Reconciliation Derailed
With the 2000 election outcome hanging like a chad on a Florida ballot, President Clinton got cold feet. Without his commitment to come, negotiations with the North stalled. On June 18, 2002, he said as much to the Council on Foreign Relations, “We were very close to ending the North Korean missile program in the year 2000. I believe if I had been willing to go there, we would have ended it.”
Instead of picking up the ball where Clinton dropped it, Bush moved the goalposts. In so doing, he picked a fight with ally South Korea. The White House broke with Kim Dae Jung in March 2001 by publicly repudiating reconciliation and privately discouraging the South from concluding a peace agreement with the North or providing it with electricity, a potential quid pro quo for Kim Jong Il’s return visit.
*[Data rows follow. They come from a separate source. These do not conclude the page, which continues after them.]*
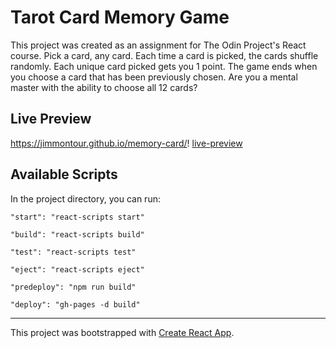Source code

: # Tarot Card Memory Game

This project was created as an assignment for The Odin Project's React course.  Pick a card, any card.  Each time a card is picked, the cards shuffle randomly.  Each unique card picked gets you 1 point.  The game ends when you choose a card that has been previously chosen.  Are you a mental master with the ability to choose all 12 cards?

## Live Preview

https://jimmontour.github.io/memory-card/!
[live-preview](https://jimmontour.github.io/memory-card/)

## Available Scripts

In the project directory, you can run:

`"start": "react-scripts start"`

`"build": "react-scripts build"`

`"test": "react-scripts test"`

`"eject": "react-scripts eject"`

`"predeploy": "npm run build"`

`"deploy": "gh-pages -d build"`

---

This project was bootstrapped with [Create React App](https://github.com/facebook/create-react-app).
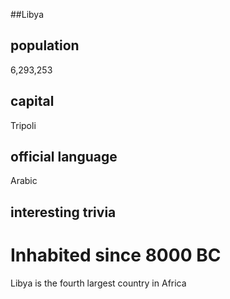 ##Libya
## population
6,293,253

## capital
Tripoli
 
## official language
Arabic

## interesting trivia
Inhabited since 8000 BC
=======
Libya is the fourth largest country in Africa

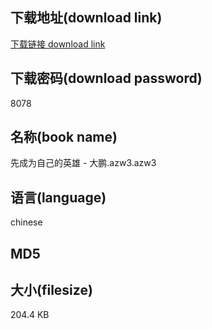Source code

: ## 下载地址(download link)
[下载链接 download link](https://tutu365.netlify.app/?s=%E5%85%88%E6%88%90%E4%B8%BA%E8%87%AA%E5%B7%B1%E7%9A%84%E8%8B%B1%E9%9B%84+-+%E5%A4%A7%E9%B9%8F.azw3)

## 下载密码(download password)
8078

## 名称(book name)
先成为自己的英雄 - 大鹏.azw3.azw3

## 语言(language)
chinese

## MD5


## 大小(filesize)
204.4 KB
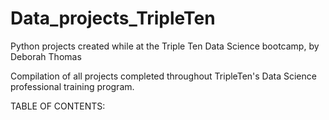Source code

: # Data_projects_TripleTen
Python projects created while at the Triple Ten Data Science bootcamp, by Deborah Thomas

Compilation of all projects completed throughout TripleTen's Data Science professional training program.

TABLE OF CONTENTS:

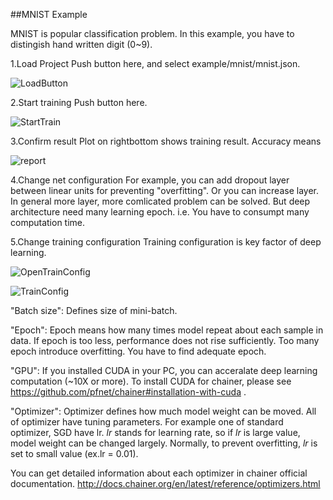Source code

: ##MNIST Example

MNIST is popular classification problem.
In this example, you have to distingish hand written digit (0~9).

1.Load Project
Push button here, and select example/mnist/mnist.json.

![LoadButton](https://github.com/fukatani/ChainerWing/blob/master/doc/screenshot/load.png "LoadButton")

2.Start training
Push button here.

![StartTrain](https://github.com/fukatani/ChainerWing/blob/master/doc/screenshot/start_train.png "StartTrain")

3.Confirm result
Plot on rightbottom shows training result.
Accuracy means 

![report](https://github.com/fukatani/ChainerWing/blob/master/doc/screenshot/report.png "report")

4.Change net configuration
For example, you can add dropout layer between linear units for preventing "overfitting".
Or you can increase layer.
In general more layer, more comlicated problem can be solved.
But deep architecture need many learning epoch. 
i.e. You have to consumpt many computation time.

5.Change training configuration
Training configuration is key factor of deep learning.

![OpenTrainConfig](https://github.com/fukatani/ChainerWing/blob/master/doc/screenshot/open_trainconfig.png "OpenTrainConfig")


![TrainConfig](https://github.com/fukatani/ChainerWing/blob/master/doc/screenshot/training.png "TrainConfig")

"Batch size":
Defines size of mini-batch. 

"Epoch":
Epoch means how many times model repeat about each sample in data.
If epoch is too less, performance does not rise sufficiently.
Too many epoch introduce overfitting.
You have to find adequate epoch.

"GPU":
If you installed CUDA in your PC, you can acceralate deep learning computation (~10X or more).
To install CUDA for chainer, please see https://github.com/pfnet/chainer#installation-with-cuda .


"Optimizer":
Optimizer defines how much model weight can be moved.
All of optimizer have tuning parameters.
For example one of standard optimizer, SGD have lr.
*lr* stands for learning rate, so if *lr* is large value, model weight can be changed largely.
Normally, to prevent overfitting, *lr* is set to small value (ex.lr = 0.01). 

You can get detailed information about each optimizer in chainer official documentation.
http://docs.chainer.org/en/latest/reference/optimizers.html

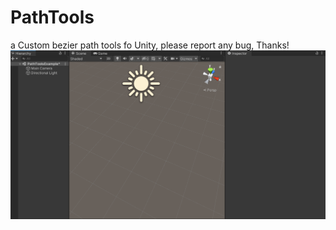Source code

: # PathTools
a Custom bezier path tools fo Unity, please report any bug, Thanks!
![node editor preview](https://github.com/romifauzi/PathTools/blob/main/PathTools.gif)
Some administration officials are ideologically indisposed to arms control and to negotiating with North Korea. Others are understandably skeptical about Pyongyang’s willingness to carry out its pledges. Still others wrongly assume that if the United States facilitates efforts by the North and South to ease hostility, U.S. troops will have to leave. The converse seems more likely: if South Koreans believe Washington is impeding reconciliation with the North, support for the U.S. military presence in Korea will erode, jeopardizing the American position in Northeast Asia. Far from insisting on withdrawal, Kim Jong Il told Kim Dae Jung at their June 2000 summit what Pyongyang has, in effect, been saying to Washington since 1992 — that so long as the United States remains its enemy, U.S. troops are a threat and must leave Korea, but once the relationship is no longer hostile, U.S. troops are no longer a threat and could stay.
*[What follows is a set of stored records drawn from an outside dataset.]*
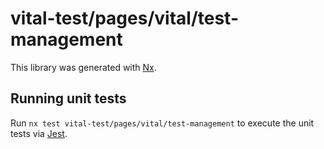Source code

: # vital-test/pages/vital/test-management

This library was generated with [Nx](https://nx.dev).

## Running unit tests

Run `nx test vital-test/pages/vital/test-management` to execute the unit tests via [Jest](https://jestjs.io).
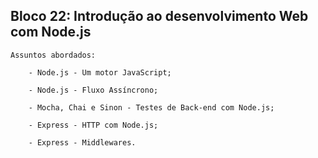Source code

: ## Bloco 22: Introdução ao desenvolvimento Web com Node.js

    Assuntos abordados:

        - Node.js - Um motor JavaScript;

        - Node.js - Fluxo Assíncrono;

        - Mocha, Chai e Sinon - Testes de Back-end com Node.js;

        - Express - HTTP com Node.js;

        - Express - Middlewares.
After completing its policy review, the Bush administration reneged on past promises and tried to reinterpret agreements with the North unilaterally. Above all, it never reaffirmed the October 12, 2000 U.S.-D.P.R.K. pledge of no “hostile intent.” Second, as the White House announced on June 6, 2001, it sought “improved implementation” of the 1994 Agreed Framework, in effect, reinterpreting it unilaterally to require prompt nuclear inspections without offering anything in return. Third, it wanted “a less threatening conventional military posture” in the North. Given its military inferiority, Pyongyang cannot do that on its own without reciprocity by Seoul and Washington — reciprocity more far-reaching than the symbolic confidence-building measures that Washington and Seoul are now considering. Although it did not say so, the administration also decided that, as a matter of policy, progress toward an agreement on missiles would depend on progress on other issues of concern. That assured no progress across the board.
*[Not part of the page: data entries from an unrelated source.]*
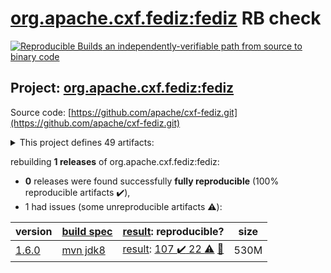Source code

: [org.apache.cxf.fediz:fediz](https://search.maven.org/artifact/org.apache.cxf.fediz/fediz/) RB check
=======

[![Reproducible Builds](https://reproducible-builds.org/images/logos/rb.svg) an independently-verifiable path from source to binary code](https://reproducible-builds.org/)

## Project: [org.apache.cxf.fediz:fediz](https://search.maven.org/artifact/org.apache.cxf.fediz/fediz/)

Source code: [https://github.com/apache/cxf-fediz.git](https://github.com/apache/cxf-fediz.git)

<details><summary>This project defines 49 artifacts:</summary>

* [org.apache.cxf.fediz.examples.wsclientWebapp.webservice:common](https://search.maven.org/artifact/org.apache.cxf.fediz.examples.wsclientWebapp.webservice/common/)
* [org.apache.cxf.fediz.examples.wsclientWebapp.webservice:fedizservice](https://search.maven.org/artifact/org.apache.cxf.fediz.examples.wsclientWebapp.webservice/fedizservice/)
* [org.apache.cxf.fediz.examples.wsclientWebapp:webapp](https://search.maven.org/artifact/org.apache.cxf.fediz.examples.wsclientWebapp/webapp/)
* [org.apache.cxf.fediz.examples.wsclientWebapp:webservice](https://search.maven.org/artifact/org.apache.cxf.fediz.examples.wsclientWebapp/webservice/)
* [org.apache.cxf.fediz.examples:jaxrsCxfPluginWebapp](https://search.maven.org/artifact/org.apache.cxf.fediz.examples/jaxrsCxfPluginWebapp/)
* [org.apache.cxf.fediz.examples:jaxrsSimpleWebapp](https://search.maven.org/artifact/org.apache.cxf.fediz.examples/jaxrsSimpleWebapp/)
* [org.apache.cxf.fediz.examples:jaxrsSpringSecurityWebapp](https://search.maven.org/artifact/org.apache.cxf.fediz.examples/jaxrsSpringSecurityWebapp/)
* [org.apache.cxf.fediz.examples:simpleWebapp](https://search.maven.org/artifact/org.apache.cxf.fediz.examples/simpleWebapp/)
* [org.apache.cxf.fediz.examples:springPreauthWebapp](https://search.maven.org/artifact/org.apache.cxf.fediz.examples/springPreauthWebapp/)
* [org.apache.cxf.fediz.examples:springWebapp](https://search.maven.org/artifact/org.apache.cxf.fediz.examples/springWebapp/)
* [org.apache.cxf.fediz.examples:wsclientWebapp](https://search.maven.org/artifact/org.apache.cxf.fediz.examples/wsclientWebapp/)
* [org.apache.cxf.fediz.systests.federation:fediz-systests-federation-oidcIdpWebapp](https://search.maven.org/artifact/org.apache.cxf.fediz.systests.federation/fediz-systests-federation-oidcIdpWebapp/)
* [org.apache.cxf.fediz.systests.federation:fediz-systests-federation-samlIdpWebapp](https://search.maven.org/artifact/org.apache.cxf.fediz.systests.federation/fediz-systests-federation-samlIdpWebapp/)
* [org.apache.cxf.fediz.systests.federation:fediz-systests-federation-samlWebapp](https://search.maven.org/artifact/org.apache.cxf.fediz.systests.federation/fediz-systests-federation-samlWebapp/)
* [org.apache.cxf.fediz.systests.federation:fediz-systests-federation-samlsso](https://search.maven.org/artifact/org.apache.cxf.fediz.systests.federation/fediz-systests-federation-samlsso/)
* [org.apache.cxf.fediz.systests.federation:fediz-systests-federation-unknown-subject](https://search.maven.org/artifact/org.apache.cxf.fediz.systests.federation/fediz-systests-federation-unknown-subject/)
* [org.apache.cxf.fediz.systests.federation:fediz-systests-federation-wsfed](https://search.maven.org/artifact/org.apache.cxf.fediz.systests.federation/fediz-systests-federation-wsfed/)
* [org.apache.cxf.fediz.systests.webapps:fediz-systests-webapps-cxf](https://search.maven.org/artifact/org.apache.cxf.fediz.systests.webapps/fediz-systests-webapps-cxf/)
* [org.apache.cxf.fediz.systests.webapps:fediz-systests-webapps-simple](https://search.maven.org/artifact/org.apache.cxf.fediz.systests.webapps/fediz-systests-webapps-simple/)
* [org.apache.cxf.fediz.systests.webapps:fediz-systests-webapps-spring](https://search.maven.org/artifact/org.apache.cxf.fediz.systests.webapps/fediz-systests-webapps-spring/)
* [org.apache.cxf.fediz.systests.webapps:fediz-systests-webapps-springPreauth](https://search.maven.org/artifact/org.apache.cxf.fediz.systests.webapps/fediz-systests-webapps-springPreauth/)
* [org.apache.cxf.fediz.systests:fediz-systests-custom](https://search.maven.org/artifact/org.apache.cxf.fediz.systests/fediz-systests-custom/)
* [org.apache.cxf.fediz.systests:fediz-systests-cxf](https://search.maven.org/artifact/org.apache.cxf.fediz.systests/fediz-systests-cxf/)
* [org.apache.cxf.fediz.systests:fediz-systests-federation](https://search.maven.org/artifact/org.apache.cxf.fediz.systests/fediz-systests-federation/)
* [org.apache.cxf.fediz.systests:fediz-systests-idp](https://search.maven.org/artifact/org.apache.cxf.fediz.systests/fediz-systests-idp/)
* [org.apache.cxf.fediz.systests:fediz-systests-jetty9](https://search.maven.org/artifact/org.apache.cxf.fediz.systests/fediz-systests-jetty9/)
* [org.apache.cxf.fediz.systests:fediz-systests-kerberos](https://search.maven.org/artifact/org.apache.cxf.fediz.systests/fediz-systests-kerberos/)
* [org.apache.cxf.fediz.systests:fediz-systests-ldap](https://search.maven.org/artifact/org.apache.cxf.fediz.systests/fediz-systests-ldap/)
* [org.apache.cxf.fediz.systests:fediz-systests-oidc](https://search.maven.org/artifact/org.apache.cxf.fediz.systests/fediz-systests-oidc/)
* [org.apache.cxf.fediz.systests:fediz-systests-samlsso](https://search.maven.org/artifact/org.apache.cxf.fediz.systests/fediz-systests-samlsso/)
* [org.apache.cxf.fediz.systests:fediz-systests-spring](https://search.maven.org/artifact/org.apache.cxf.fediz.systests/fediz-systests-spring/)
* [org.apache.cxf.fediz.systests:fediz-systests-tests](https://search.maven.org/artifact/org.apache.cxf.fediz.systests/fediz-systests-tests/)
* [org.apache.cxf.fediz.systests:fediz-systests-tomcat](https://search.maven.org/artifact/org.apache.cxf.fediz.systests/fediz-systests-tomcat/)
* [org.apache.cxf.fediz.systests:fediz-systests-webapps](https://search.maven.org/artifact/org.apache.cxf.fediz.systests/fediz-systests-webapps/)
* [org.apache.cxf.fediz:apache-fediz](https://search.maven.org/artifact/org.apache.cxf.fediz/apache-fediz/)
* [org.apache.cxf.fediz:examples](https://search.maven.org/artifact/org.apache.cxf.fediz/examples/)
* [org.apache.cxf.fediz:fediz](https://search.maven.org/artifact/org.apache.cxf.fediz/fediz/)
* [org.apache.cxf.fediz:fediz-core](https://search.maven.org/artifact/org.apache.cxf.fediz/fediz-core/)
* [org.apache.cxf.fediz:fediz-cxf](https://search.maven.org/artifact/org.apache.cxf.fediz/fediz-cxf/)
* [org.apache.cxf.fediz:fediz-idp](https://search.maven.org/artifact/org.apache.cxf.fediz/fediz-idp/)
* [org.apache.cxf.fediz:fediz-idp-core](https://search.maven.org/artifact/org.apache.cxf.fediz/fediz-idp-core/)
* [org.apache.cxf.fediz:fediz-idp-sts](https://search.maven.org/artifact/org.apache.cxf.fediz/fediz-idp-sts/)
* [org.apache.cxf.fediz:fediz-jetty9](https://search.maven.org/artifact/org.apache.cxf.fediz/fediz-jetty9/)
* [org.apache.cxf.fediz:fediz-oidc](https://search.maven.org/artifact/org.apache.cxf.fediz/fediz-oidc/)
* [org.apache.cxf.fediz:fediz-spring](https://search.maven.org/artifact/org.apache.cxf.fediz/fediz-spring/)
* [org.apache.cxf.fediz:fediz-systests](https://search.maven.org/artifact/org.apache.cxf.fediz/fediz-systests/)
* [org.apache.cxf.fediz:fediz-tomcat](https://search.maven.org/artifact/org.apache.cxf.fediz/fediz-tomcat/)
* [org.apache.cxf.fediz:plugin](https://search.maven.org/artifact/org.apache.cxf.fediz/plugin/)
* [org.apache.cxf.fediz:services](https://search.maven.org/artifact/org.apache.cxf.fediz/services/)
</details>

rebuilding **1 releases** of org.apache.cxf.fediz:fediz:
- **0** releases were found successfully **fully reproducible** (100% reproducible artifacts :heavy_check_mark:),
- 1 had issues (some unreproducible artifacts :warning:):

| version | [build spec](/BUILDSPEC.md) | [result](https://reproducible-builds.org/docs/jvm/): reproducible? | size |
| -- | --------- | ------ | -- |
| [1.6.0](https://search.maven.org/artifact/org.apache.cxf.fediz/fediz/1.6.0/pom) | [mvn jdk8](fediz-1.6.0.buildspec) | [result](fediz-1.6.0.buildinfo): [107 :heavy_check_mark:  22 :warning:](fediz-1.6.0.buildcompare) [:memo:](https://github.com/apache/cxf-fediz/pull/63) | 530M |
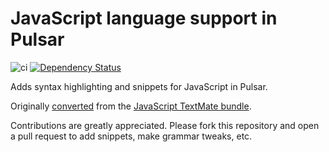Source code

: # JavaScript language support in Pulsar

![ci](https://github.com/atom/language-javascript/workflows/ci/badge.svg)
[![Dependency Status](https://david-dm.org/atom/language-javascript.svg)](https://david-dm.org/atom/language-javascript)

Adds syntax highlighting and snippets for JavaScript in Pulsar.

Originally [converted](https://pulsar-edit.dev/docs/launch-manual/sections/core-hacking/#converting-from-textmate)
from the [JavaScript TextMate bundle](https://github.com/textmate/javascript.tmbundle).

Contributions are greatly appreciated. Please fork this repository and open a
pull request to add snippets, make grammar tweaks, etc.

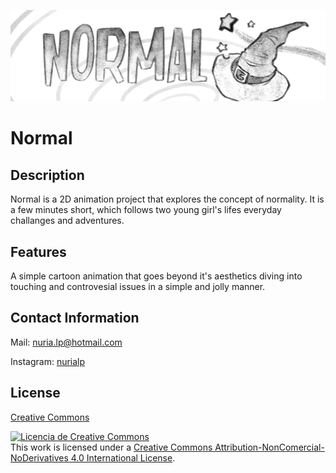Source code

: ![PixelCorn](/WikiResources/NormalBanner.png)

# Normal 

## Description
Normal is a 2D animation project that explores the concept of normality. It is a few minutes short, which follows two young girl's lifes everyday challanges and adventures.

## Features 
A simple cartoon animation that goes beyond it's aesthetics diving into touching and controvesial issues in a simple and jolly manner.

## Contact Information
Mail: nuria.lp@hotmail.com

Instagram: [nurialp](https://www.instagram.com/nurialp/)

## License

[Creative Commons](/LICENSE) 

<a rel="license" href="http://creativecommons.org/licenses/by-nc-nd/4.0/"><img alt="Licencia de Creative Commons" style="border-width:0" src="https://i.creativecommons.org/l/by-nc-nd/4.0/88x31.png" /></a><br />This work is licensed under a <a rel="license" href="http://creativecommons.org/licenses/by-nc-nd/4.0/">Creative Commons Attribution-NonComercial-NoDerivatives 4.0 International License</a>.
In response to the June 6 White House statement, a D.P.R.K. Foreign Ministry spokesman on June 18 called on Washington to implement “the provisions of the D.P.R.K.-U.S. Agreed Framework and the D.P.R.K.-U.S. joint communique as agreed upon.” The North followed that up on June 28 with the hint of a deal: it linked a U.S. demand for nuclear inspections with its own demand for electricity, “compensation” for the delay in constructing the first reactor promised under the Agreed Framework. At the same time, however, the North warned of tit for tat: “If no measure is taken for the compensation for the loss of electricity, the D.P.R.K. can no longer keep its nuclear activities in a state of freeze and implement the Agreed Framework.”
North Korea Is No Iraq
Then came September 11. The next day a D.P.R.K. Foreign Ministry spokesman voiced regret and reiterated North Korean opposition to all forms of terrorism. On September 15 the head of a delegation from Pyongyang, arriving in Seoul for ministerial talks, also expressed regret. A senior Foreign Ministry official handed Sweden’s chargé in Pyongyang a note for the United States expressing condolences, an invitation to cooperate on terrorism.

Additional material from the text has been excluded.